BRIEF
In the records below, some lines contain the word "that". Copy each of them.

(Data extracted from a collection)
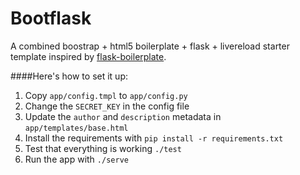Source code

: Bootflask
=========

A combined boostrap + html5 boilerplate + flask + livereload starter template inspired by [flask-boilerplate](https://github.com/mjhea0/flask-boilerplate).

####Here's how to set it up:
1. Copy `app/config.tmpl` to `app/config.py`
2. Change the `SECRET_KEY` in the config file
3. Update the `author` and `description` metadata in `app/templates/base.html`
4. Install the requirements with `pip install -r requirements.txt`
5. Test that everything is working `./test`
6. Run the app with `./serve`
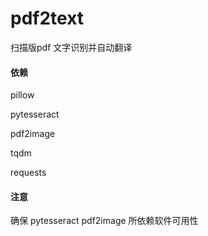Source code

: # pdf2text
扫描版pdf 文字识别并自动翻译


#### 依赖
pillow

pytesseract

pdf2image

tqdm

requests


#### 注意
确保
pytesseract
pdf2image 
所依赖软件可用性
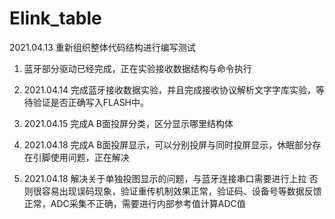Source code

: # Elink_table  
2021.04.13  重新组织整体代码结构进行编写测试

1. 蓝牙部分驱动已经完成，正在实验接收数据结构与命令执行
2. 2021.04.14 完成蓝牙接收数据实验，并且完成接收协议解析文字字库实验，等待验证是否正确写入FLASH中。
3. 2021.04.15 完成A B面投屏分类，区分显示哪里结构体
4. 2021.04.18 完成A B面投屏显示，可以分别投屏与同时投屏显示，休眠部分存在引脚使用问题，正在解决

5. 2021.04.18 解决关于单独投图显示的问题，与蓝牙连接串口需要进行上拉  否则很容易出现误码现象，验证重传机制效果正常，验证码、设备号等数据反馈正常，ADC采集不正确，需要进行内部参考值计算ADC值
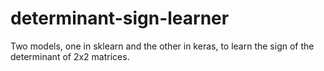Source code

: # determinant-sign-learner
Two models, one in sklearn and the other in keras, to learn the sign of the determinant of 2x2 matrices.
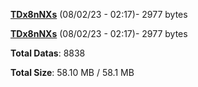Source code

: [**TDx8nNXs**](/data/TDx8nNXs.txt) (08/02/23 - 02:17)- 2977 bytes

[**TDx8nNXs**](/data/TDx8nNXs.txt) (08/02/23 - 02:17)- 2977 bytes

**Total Datas**: 8838

**Total Size**: 58.10 MB / 58.1 MB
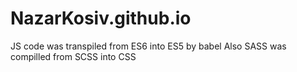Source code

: # NazarKosiv.github.io
JS code was transpiled from ES6 into ES5 by babel
Also SASS was compilled from SCSS into CSS
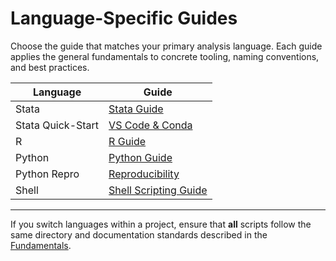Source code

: # Language-Specific Guides

Choose the guide that matches your primary analysis language. Each guide applies the general fundamentals to concrete tooling, naming conventions, and best practices.

| Language | Guide |
|----------|-------|
| Stata | [Stata Guide](stata.md) |
| Stata Quick-Start | [VS Code & Conda](stata_quickstart/README.md) |
| R | [R Guide](r.md) |
| Python | [Python Guide](python.md) |
| Python Repro | [Reproducibility](python_repro/README.md) |
| Shell | [Shell Scripting Guide](shell.md) |

---
If you switch languages within a project, ensure that **all** scripts follow the same directory and documentation standards described in the [Fundamentals](../fundamentals/README.md).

EXPECTED ANSWER
5. Test that everything is working `./test`
Choose the guide that matches your primary analysis language. Each guide applies the general fundamentals to concrete tooling, naming conventions, and best practices.
If you switch languages within a project, ensure that **all** scripts follow the same directory and documentation standards described in the [Fundamentals](../fundamentals/README.md).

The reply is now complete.